O motivo da vida e o remendo da história

Por Letícia Negreiros

Durante o Festival É Tudo Verdade 2024

Zinzindurrunkarratz

Luis Buñuel diz que nossas memórias são nossa coerência, nossa razão, nossa ação, nosso sentimento. Diz que, sem elas, não somos nada. Essa ideia ecoa em  “Zinzindurrunkarratz”, de Oskar Alegria. Ao viajar pelas histórias que tecem o prelúdio de sua existência, ele nos convida a refletir como somos resultantes de múltiplas narrativas. Revisitar esses relatos lhe rendeu o prêmio de melhor documentário internacional do festival É Tudo Verdade 2024. Mais que isso, revisitar essas memórias nos faz questionar onde estão nossos prelúdios. 

“Zinzindurrunkarratz” é, antes de tudo, uma ode à mídia física. Seu ponto de partida é a Super-8 do pai de Alegria, já antiga, incapaz de captar som. Segundo o próprio, jornadas ao passado nunca são perfeitas. Ele nos convida a abraçar esse pequeno empecilho e o transforma em linguagem, comparando sua escolha narrativa com a técnica de Kintsugi. No Japão, se remenda objetos quebrados com ouro; aqui, ele remenda o filme mudo com sons sem imagens. As imagens da câmera, sem áudio, são como o documentarista enxerga e caracteriza as memórias: imperfeitas e preciosas; falhas, mas com potencial narrativo inigualável. 

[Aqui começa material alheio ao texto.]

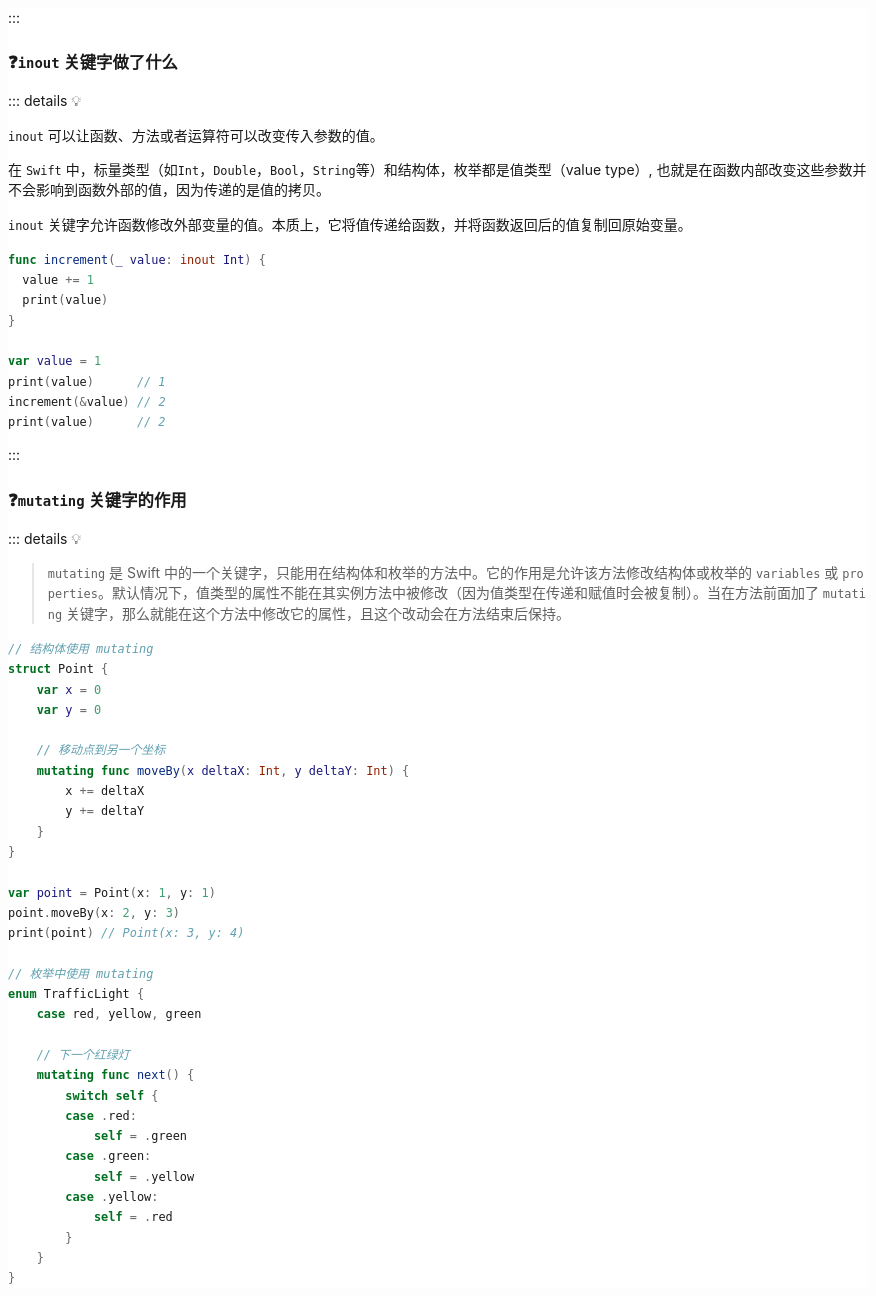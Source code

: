 :::

### ❓`inout` 关键字做了什么

::: details 💡

  `inout` 可以让函数、方法或者运算符可以改变传入参数的值。

  在 `Swift` 中，标量类型（如`Int`，`Double`，`Bool`，`String`等）和结构体，枚举都是值类型（value type）, 也就是在函数内部改变这些参数并不会影响到函数外部的值，因为传递的是值的拷贝。

  `inout` 关键字允许函数修改外部变量的值。本质上，它将值传递给函数，并将函数返回后的值复制回原始变量。

  ```swift
  func increment(_ value: inout Int) {
    value += 1
    print(value)
  }

  var value = 1
  print(value)      // 1
  increment(&value) // 2
  print(value)      // 2
  ```

:::

### ❓`mutating` 关键字的作用

::: details 💡

> `mutating` 是 Swift 中的一个关键字，只能用在结构体和枚举的方法中。它的作用是允许该方法修改结构体或枚举的 `variables` 或 `properties`。默认情况下，值类型的属性不能在其实例方法中被修改（因为值类型在传递和赋值时会被复制）。当在方法前面加了 `mutating` 关键字，那么就能在这个方法中修改它的属性，且这个改动会在方法结束后保持。

```swift
// 结构体使用 mutating
struct Point {
    var x = 0
    var y = 0

    // 移动点到另一个坐标
    mutating func moveBy(x deltaX: Int, y deltaY: Int) {
        x += deltaX
        y += deltaY
    }
}

var point = Point(x: 1, y: 1)
point.moveBy(x: 2, y: 3)
print(point) // Point(x: 3, y: 4)

// 枚举中使用 mutating
enum TrafficLight {
    case red, yellow, green
    
    // 下一个红绿灯
    mutating func next() {
        switch self {
        case .red:
            self = .green
        case .green:
            self = .yellow
        case .yellow:
            self = .red
        }
    }
}

```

Usando desses fragmentos capturados inteiramente pela Super-8, Alegria inicia uma narrativa sobre um caminho. Literal e sentimentalmente. “Zinzindurrunkarratz” usa a trajetória do companaje para refazer os passos que levaram a família do diretor até o lugar onde Oskar Alegria começa.  

Seu avô vivia entre os pastores de Artazu, um município espanhol. Era o responsável por levar comida e mantimentos do vilarejo até os pastores nas montanhas – companaje. Alegria faz do caminho físico feito por seu avô tantas vezes há tantos anos a linha narrativa do documentário. Partindo de Artazu, ele vai atrás do último pastor da região, caçando os sons do passado e gestos esquecidos pelo caminho. 

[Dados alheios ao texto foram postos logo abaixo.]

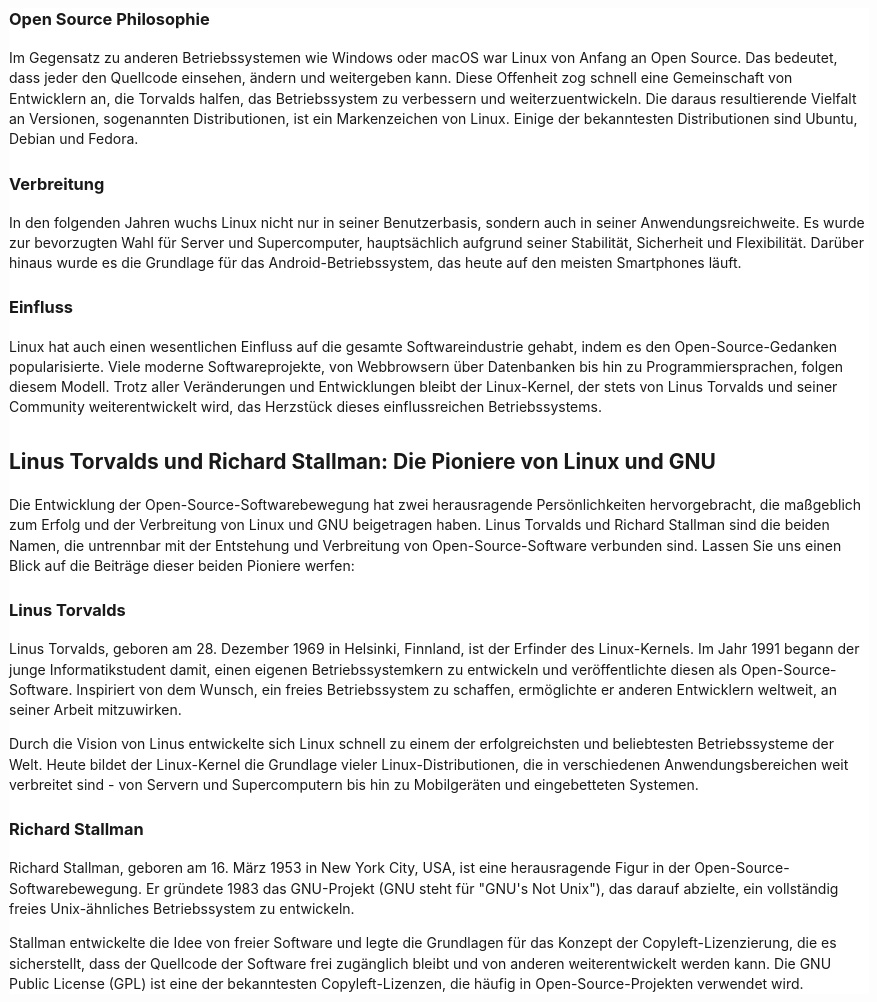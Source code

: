 ### Open Source Philosophie

Im Gegensatz zu anderen Betriebssystemen wie Windows oder macOS war Linux von Anfang an Open Source. Das bedeutet, dass jeder den Quellcode einsehen, ändern und weitergeben kann. Diese Offenheit zog schnell eine Gemeinschaft von Entwicklern an, die Torvalds halfen, das Betriebssystem zu verbessern und weiterzuentwickeln. Die daraus resultierende Vielfalt an Versionen, sogenannten Distributionen, ist ein Markenzeichen von Linux. Einige der bekanntesten Distributionen sind Ubuntu, Debian und Fedora.

### Verbreitung

In den folgenden Jahren wuchs Linux nicht nur in seiner Benutzerbasis, sondern auch in seiner Anwendungsreichweite. Es wurde zur bevorzugten Wahl für Server und Supercomputer, hauptsächlich aufgrund seiner Stabilität, Sicherheit und Flexibilität. Darüber hinaus wurde es die Grundlage für das Android-Betriebssystem, das heute auf den meisten Smartphones läuft.

### Einfluss

Linux hat auch einen wesentlichen Einfluss auf die gesamte Softwareindustrie gehabt, indem es den Open-Source-Gedanken popularisierte. Viele moderne Softwareprojekte, von Webbrowsern über Datenbanken bis hin zu Programmiersprachen, folgen diesem Modell. Trotz aller Veränderungen und Entwicklungen bleibt der Linux-Kernel, der stets von Linus Torvalds und seiner Community weiterentwickelt wird, das Herzstück dieses einflussreichen Betriebssystems.

## Linus Torvalds und Richard Stallman: Die Pioniere von Linux und GNU

Die Entwicklung der Open-Source-Softwarebewegung hat zwei herausragende Persönlichkeiten hervorgebracht, die maßgeblich zum Erfolg und der Verbreitung von Linux und GNU beigetragen haben. Linus Torvalds und Richard Stallman sind die beiden Namen, die untrennbar mit der Entstehung und Verbreitung von Open-Source-Software verbunden sind. Lassen Sie uns einen Blick auf die Beiträge dieser beiden Pioniere werfen:

### Linus Torvalds

Linus Torvalds, geboren am 28. Dezember 1969 in Helsinki, Finnland, ist der Erfinder des Linux-Kernels. Im Jahr 1991 begann der junge Informatikstudent damit, einen eigenen Betriebssystemkern zu entwickeln und veröffentlichte diesen als Open-Source-Software. Inspiriert von dem Wunsch, ein freies Betriebssystem zu schaffen, ermöglichte er anderen Entwicklern weltweit, an seiner Arbeit mitzuwirken.

Durch die Vision von Linus entwickelte sich Linux schnell zu einem der erfolgreichsten und beliebtesten Betriebssysteme der Welt. Heute bildet der Linux-Kernel die Grundlage vieler Linux-Distributionen, die in verschiedenen Anwendungsbereichen weit verbreitet sind - von Servern und Supercomputern bis hin zu Mobilgeräten und eingebetteten Systemen.

### Richard Stallman

Richard Stallman, geboren am 16. März 1953 in New York City, USA, ist eine herausragende Figur in der Open-Source-Softwarebewegung. Er gründete 1983 das GNU-Projekt (GNU steht für "GNU's Not Unix"), das darauf abzielte, ein vollständig freies Unix-ähnliches Betriebssystem zu entwickeln.

Stallman entwickelte die Idee von freier Software und legte die Grundlagen für das Konzept der Copyleft-Lizenzierung, die es sicherstellt, dass der Quellcode der Software frei zugänglich bleibt und von anderen weiterentwickelt werden kann. Die GNU Public License (GPL) ist eine der bekanntesten Copyleft-Lizenzen, die häufig in Open-Source-Projekten verwendet wird.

Há um paralelismo traçado na forma como os relatos são capturados nesse longa. Não podemos ouvir as histórias, então os narradores não veem o que contam. Todos os entrevistados, personagens achados ao acaso na trajetória das montanhas, contam suas lembranças de olhos fechados. Nossa única conexão direta com o tom dessas narrações são os remendos sonoros inseridos em meio aos retratos dos contadores. 

Nota-se, então, o desenrolar de duas camadas narrativas: a imagética e a sonora. A primeira é a mais óbvia. Vemos Paolo, o burrinho que acompanha Alegria, vemos as paisagens e somos guiados pelas legendas. A segunda é um pouco mais delicada de se mapear. Pelo espaçamentos, pode não parecer muito coesa, mas passa uma mensagem por si só. 

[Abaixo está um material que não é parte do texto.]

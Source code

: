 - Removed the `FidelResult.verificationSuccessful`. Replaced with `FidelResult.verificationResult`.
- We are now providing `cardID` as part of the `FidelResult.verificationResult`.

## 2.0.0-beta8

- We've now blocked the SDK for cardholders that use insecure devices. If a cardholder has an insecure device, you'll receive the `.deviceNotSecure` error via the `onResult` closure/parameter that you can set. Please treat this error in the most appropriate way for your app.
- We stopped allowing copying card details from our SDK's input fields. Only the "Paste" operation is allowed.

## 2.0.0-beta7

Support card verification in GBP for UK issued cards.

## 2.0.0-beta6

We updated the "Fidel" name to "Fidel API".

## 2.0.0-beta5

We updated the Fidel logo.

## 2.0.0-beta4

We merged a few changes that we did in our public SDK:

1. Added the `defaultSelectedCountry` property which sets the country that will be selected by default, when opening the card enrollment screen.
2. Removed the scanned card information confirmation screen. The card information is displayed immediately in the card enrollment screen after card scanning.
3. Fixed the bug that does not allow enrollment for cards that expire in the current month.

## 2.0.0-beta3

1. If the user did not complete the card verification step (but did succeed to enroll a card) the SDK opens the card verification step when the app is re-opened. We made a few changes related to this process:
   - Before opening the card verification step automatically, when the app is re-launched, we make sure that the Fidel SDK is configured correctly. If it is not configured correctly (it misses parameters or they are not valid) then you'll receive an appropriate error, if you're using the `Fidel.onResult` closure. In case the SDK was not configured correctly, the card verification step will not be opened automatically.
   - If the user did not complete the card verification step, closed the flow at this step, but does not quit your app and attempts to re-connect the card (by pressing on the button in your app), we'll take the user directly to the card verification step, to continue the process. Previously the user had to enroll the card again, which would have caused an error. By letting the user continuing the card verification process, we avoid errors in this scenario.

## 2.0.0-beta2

Como pontuado pelo documentarista, alguns locais ao longo desse caminho foram batizados pelos sons que emitiam. Seja a água da cachoeira, as pedras caindo ou os raios tocando o chão, os sons para os pastores e as pessoas dos vilarejos eram régios, magnos na forma de se conceber o mundo. Alegria reproduz essa percepção nos áudios que insere no filme. Eles ditam o tom da narrativa, induzindo a forma como recebemos as imagens e informações da legenda. Guiam, ainda, o tom emocional da narração. As nuances dos ruídos de Paolo e as canções de ninar inseridas nos remendos nos envolvem e nos levam para as vielas entre as montanhas. Nos envolvem no conforto das memórias de Alegria.

“Zinzindurrunkarratz” nos recompensa com um final catártico. Ainda restavam dois rolos de filme para Super-8 capazes de captar som. Por um milagre, eles funcionam. Alegria encontra o último pastor. Os sons do passado são achados e os gestos de outrora são lembrados. Encontra-se um uso prático para a memória até então um tanto imperfeita: reconstruir e ressignificar. O que poderia ser um desfecho previsível assume uma roupagem acalentadora que arremata muito bem a narrativa proposta pelo documentário. 

A memória precisa ser vivida. “Zinzindurrunkarratz” nos lembra que somos feitos de memórias, nossas e de outras pessoas. Nos lembra que uma vida sem memórias não seria, de fato, uma vida.